I've been feeling pretty good about myself for the last week, because I've spent several hours each day diligently reading and commenting on student work that I should have read and commented on earlier in the semester. I would look at my list, decide that I would read all the papers that had been turned in more than a week ago, and get at it. When I resurfaced a few hours later, I congratulated myself on being so diligent.
Never mind that the group of papers I hadn't read turned a week old three days later, long before the glow of self-satisfaction wore off. Never mind that in deciding to concentrate on papers, I was ignoring daily journal writing and revision that was already piled up before I started ignoring it, and didn't stop arriving while I was getting stuff done elsewhere.
I flatter myself that I did very well keeping up with student work this semester.
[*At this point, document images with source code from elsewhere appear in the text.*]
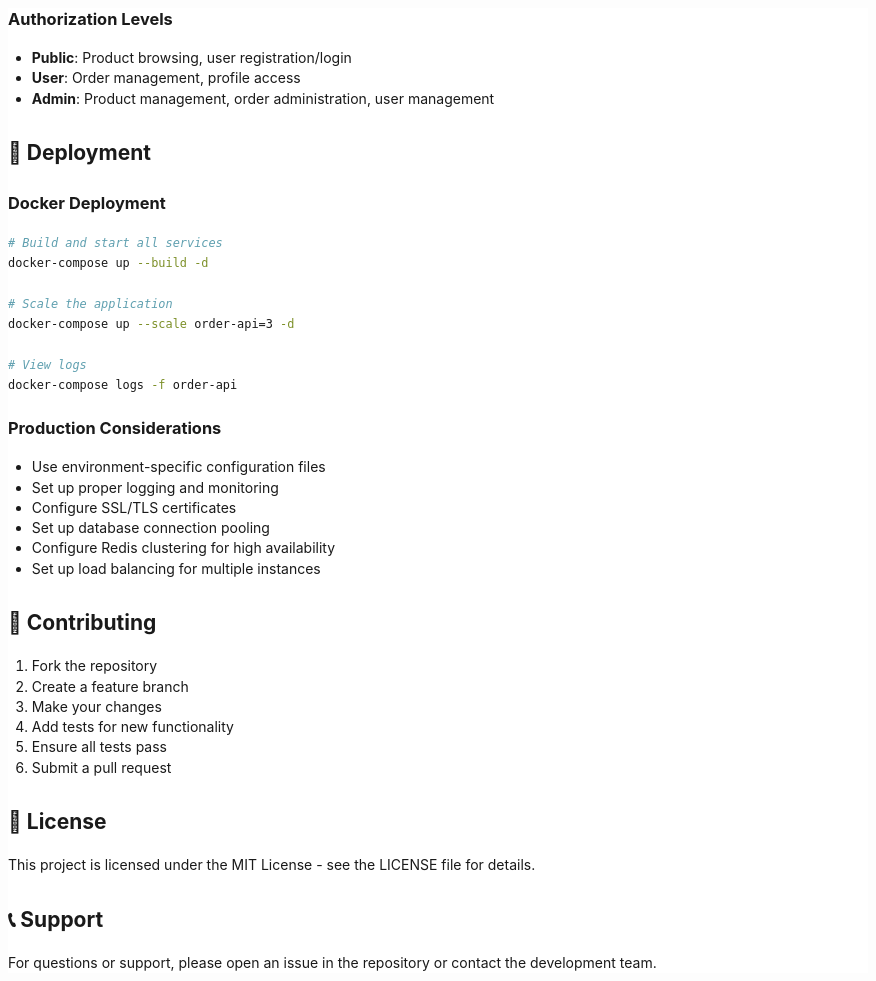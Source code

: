 ### Authorization Levels
- **Public**: Product browsing, user registration/login
- **User**: Order management, profile access
- **Admin**: Product management, order administration, user management

## 🚀 Deployment

### Docker Deployment
```bash
# Build and start all services
docker-compose up --build -d

# Scale the application
docker-compose up --scale order-api=3 -d

# View logs
docker-compose logs -f order-api
```

### Production Considerations
- Use environment-specific configuration files
- Set up proper logging and monitoring
- Configure SSL/TLS certificates
- Set up database connection pooling
- Configure Redis clustering for high availability
- Set up load balancing for multiple instances

## 🤝 Contributing

1. Fork the repository
2. Create a feature branch
3. Make your changes
4. Add tests for new functionality
5. Ensure all tests pass
6. Submit a pull request

## 📄 License

This project is licensed under the MIT License - see the LICENSE file for details.

## 📞 Support

For questions or support, please open an issue in the repository or contact the development team.
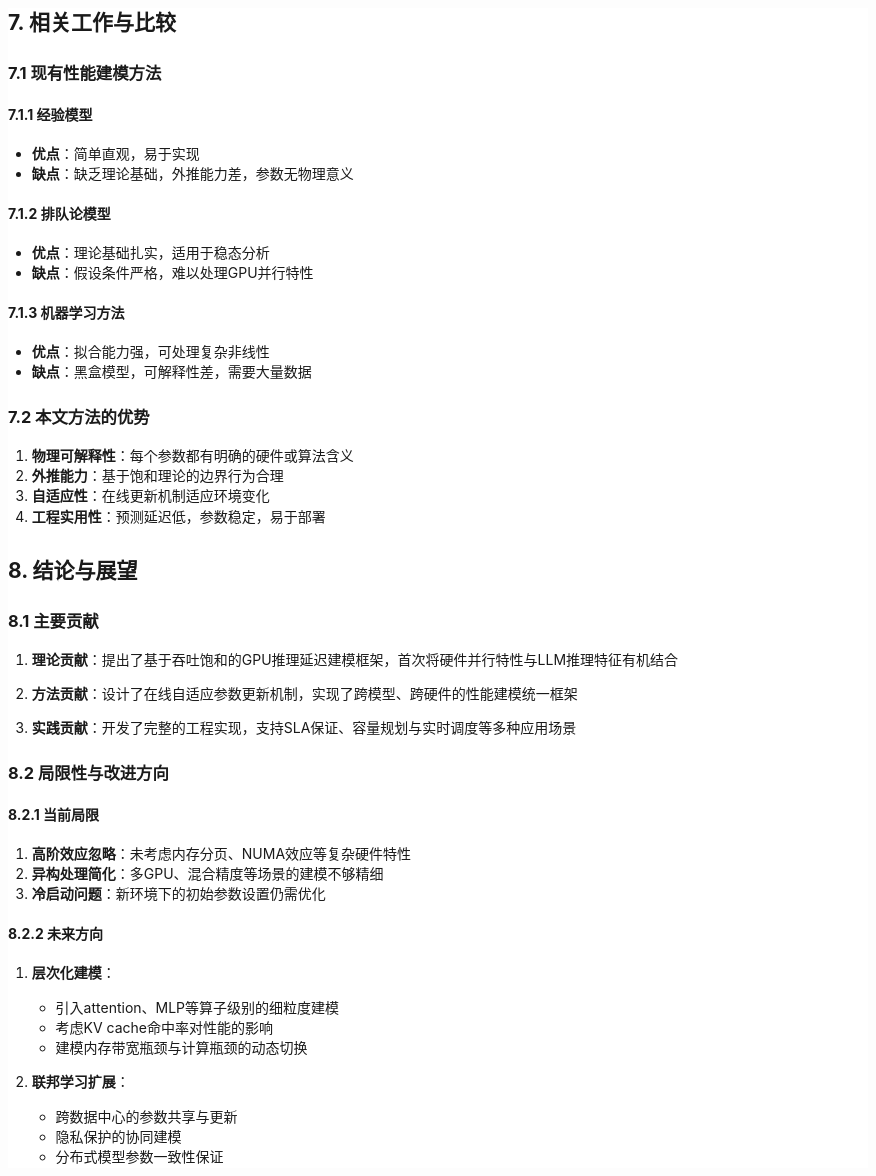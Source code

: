 ## 7. 相关工作与比较

### 7.1 现有性能建模方法

#### 7.1.1 经验模型
- **优点**：简单直观，易于实现
- **缺点**：缺乏理论基础，外推能力差，参数无物理意义

#### 7.1.2 排队论模型
- **优点**：理论基础扎实，适用于稳态分析
- **缺点**：假设条件严格，难以处理GPU并行特性

#### 7.1.3 机器学习方法
- **优点**：拟合能力强，可处理复杂非线性
- **缺点**：黑盒模型，可解释性差，需要大量数据

### 7.2 本文方法的优势

1. **物理可解释性**：每个参数都有明确的硬件或算法含义
2. **外推能力**：基于饱和理论的边界行为合理
3. **自适应性**：在线更新机制适应环境变化
4. **工程实用性**：预测延迟低，参数稳定，易于部署

## 8. 结论与展望

### 8.1 主要贡献

1. **理论贡献**：提出了基于吞吐饱和的GPU推理延迟建模框架，首次将硬件并行特性与LLM推理特征有机结合

2. **方法贡献**：设计了在线自适应参数更新机制，实现了跨模型、跨硬件的性能建模统一框架

3. **实践贡献**：开发了完整的工程实现，支持SLA保证、容量规划与实时调度等多种应用场景

### 8.2 局限性与改进方向

#### 8.2.1 当前局限

1. **高阶效应忽略**：未考虑内存分页、NUMA效应等复杂硬件特性
2. **异构处理简化**：多GPU、混合精度等场景的建模不够精细
3. **冷启动问题**：新环境下的初始参数设置仍需优化

#### 8.2.2 未来方向

1. **层次化建模**：
   - 引入attention、MLP等算子级别的细粒度建模
   - 考虑KV cache命中率对性能的影响
   - 建模内存带宽瓶颈与计算瓶颈的动态切换

2. **联邦学习扩展**：
   - 跨数据中心的参数共享与更新
   - 隐私保护的协同建模
   - 分布式模型参数一致性保证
It was only in November, when the press of first-paper revisions and second-paper drafts started to overlap, that I started falling behind. And here we are in the last week of class, I have several days of solid work behind me and feel like I should be on top of the pile given all the effort I've put in.
But the reality is that I'm hardly far enough up the well to get a glimpse of the sky. That light I see is really a reflection from the water that's still just inches below my feet. And my pride in putting in the hours and getting through the pile is mostly self-delusion. There's nothing to do but dive back in tomorrow and try to stay at the same level -- or maybe slightly above.